本発明に係る発電装置1によれば、螺旋形状管6で熱媒体Qの分子に振動回転がかかり、運動エネルギーの放射が連続して生じるため、発電時に高効率でエネルギー消費の低減を図ることができる。理論的には、コンプレッサ圧を20~40%低減させることが可能であり、電力使用量を60~80%減とすることが可能である。このような発電装置1によれば、理論的には、発電装置1の駆動により消費される電力よりも多くの電力を発電機54で発電することができる。
以上のように、本発明に係る発電装置1は、熱媒体Qを圧縮してガス状とするコンプレッサ2と、コンプレッサ2で圧縮された熱媒体Qを放熱して湿ったガス状とするコンデンサ3と、コンデンサ3で湿ったガス状となった熱媒体Qが導入される発電ユニット5と、発電ユニット5を通過した熱媒体Qが導入され、熱媒体Qの分子を振動回転させてエネルギーを放射することにより気化させる螺旋形状管6と、を有する。そのため、発電装置1の電力使用量を大幅に削減することができる。したがって、その産業上の利用可能性は大きい。
1…発電装置、10…配管、10A…第1配管、10B…第2配管、10C…第3配管、10D…第4配管、101…配管、102…配管、103…配管、103a…基端部分、104…配管、105…配管、106…配管、107…配管、2…コンプレッサ、3…コンデンサ、4…レシーバタンク、5…発電ユニット、50…動力発生部、51…筐体、511…出口、512…出口、52…羽根車、53…出力軸、54…発電機、6…螺旋形状管、6a…溝、61…集合管、62…集合管、7…蒸発器、8…螺旋状管、81…集合管、82…集合管、9…液冷媒貯留タンク、A…矢印、C1…クリアランス、C2…クリアランス、P11…第1上流地点、P12…第1下流地点、P21…第2上流地点、P22…第2下流地点、Q…熱媒体、R1…ルート、R2…ルート、R3…ルート
Claims (8)
- 熱媒体を圧縮してガス状とする圧縮機と、
前記圧縮機で圧縮された前記熱媒体を放熱して湿ったガス状とする熱交換器と、
前記熱交換器で湿ったガス状となった前記熱冷媒が導入される発電ユニットと、
前記発電ユニットを通過した前記熱冷媒が導入され、前記熱媒体の分子を振動回転させてエネルギーを放射することにより気化させる螺旋形状管と、を有することを特徴とする発電装置。 - 前記螺旋形状管を経由して前記発電ユニットと前記圧縮機とを接続する第1配管と、
前記螺旋形状管の上流側の第1上流地点で前記第1配管から分岐し、前記螺旋形状管の下流側の第1下流地点で前記第1配管と合流する第2配管と、を有する請求項1に記載の発電装置。 - 前記第2配管の全長は、前記第1配管の前記第1上流地点から前記第1下流地点までの全長よりも短い請求項2に記載の発電装置。
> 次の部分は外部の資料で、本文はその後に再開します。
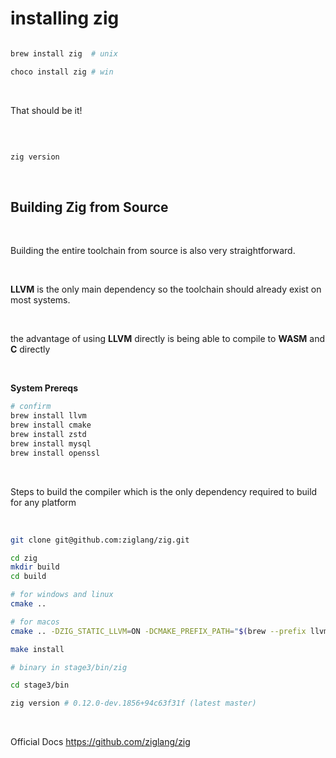 # installing zig

```bash

brew install zig  # unix

choco install zig # win

```

<br/>

That should be it!

<br/>

```bash

zig version 

```

<br/>

## Building Zig from Source

<br/>

Building the entire toolchain from source is also very straightforward. 

<br/>

**LLVM** is the only main dependency so the toolchain should already exist on most systems.

<br/>

the advantage of using **LLVM** directly is being able to compile to **WASM**  and **C**  directly

<br/>

**System Prereqs**

```bash
# confirm 
brew install llvm
brew install cmake
brew install zstd
brew install mysql
brew install openssl
```


<br/>

Steps to build the compiler which is the only dependency required to build for any platform



<br/>


```bash
git clone git@github.com:ziglang/zig.git

cd zig
mkdir build
cd build

# for windows and linux
cmake ..

# for macos
cmake .. -DZIG_STATIC_LLVM=ON -DCMAKE_PREFIX_PATH="$(brew --prefix llvm);$(brew --prefix zstd)"

make install

# binary in stage3/bin/zig

cd stage3/bin

zig version # 0.12.0-dev.1856+94c63f31f (latest master)

```

<br/>

Official Docs https://github.com/ziglang/zig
- 前記螺旋形状管の上流側の第2上流地点で前記第1配管から分岐し、前記螺旋形状管の下流側の第2下流地点で前記第1配管と合流する第3配管と、
前記第3配管の途中に配置され、前記第3配管内を流れる前記熱媒体を冷却する蒸発器と、を有する請求項2または3に記載の発電装置。 - 前記第1配管の途中であって、前記第1上流地点および前記第2上流地点よりも上流側に配置され、前記発電ユニットを通過した前記熱媒体に含まれる水分を除去する水分除去部を有する請求項2ないし4のいずれか1項に記載の発電装置。
- 前記発電ユニットにおいて発電の用に供されることにより減圧した前記熱媒体が前記第1配管を流れ、
前記発電ユニットにおいて発電の用に供されず、発電の用に供された前記熱媒体よりも高圧の前記熱媒体を前記発電ユニット外に逃がす第4配管を有する請求項2ないし5のいずれか1項に記載の発電装置。 - 前記第4配管は、前記螺旋形状管よりも下流側において前記第1配管と合流し、
前記第4配管の途中には、前記第4配管を流れる前記熱冷媒が導入され、前記熱媒体の分子を振動回転させてエネルギーを放射することにより気化させる螺旋状管が配置されている請求項1ないし6のいずれか1項に記載の発電装置。 - 熱媒体を圧縮してガス状とする圧縮機と、
前記圧縮機で圧縮された前記熱媒体を放熱して湿ったガス状とする熱交換器と、
前記熱交換器で湿ったガス状となった前記熱冷媒が導入される発電ユニットと、
前記発電ユニットを通過した前記熱冷媒が導入され、前記熱媒体の分子を振動回転させてエネルギーを放射することにより気化させる螺旋形状管と、を用い、
前記発電ユニットの上流側と下流側との前記熱媒体の圧力差を利用して前記発電ユニットを駆動させることを特徴とする発電方法。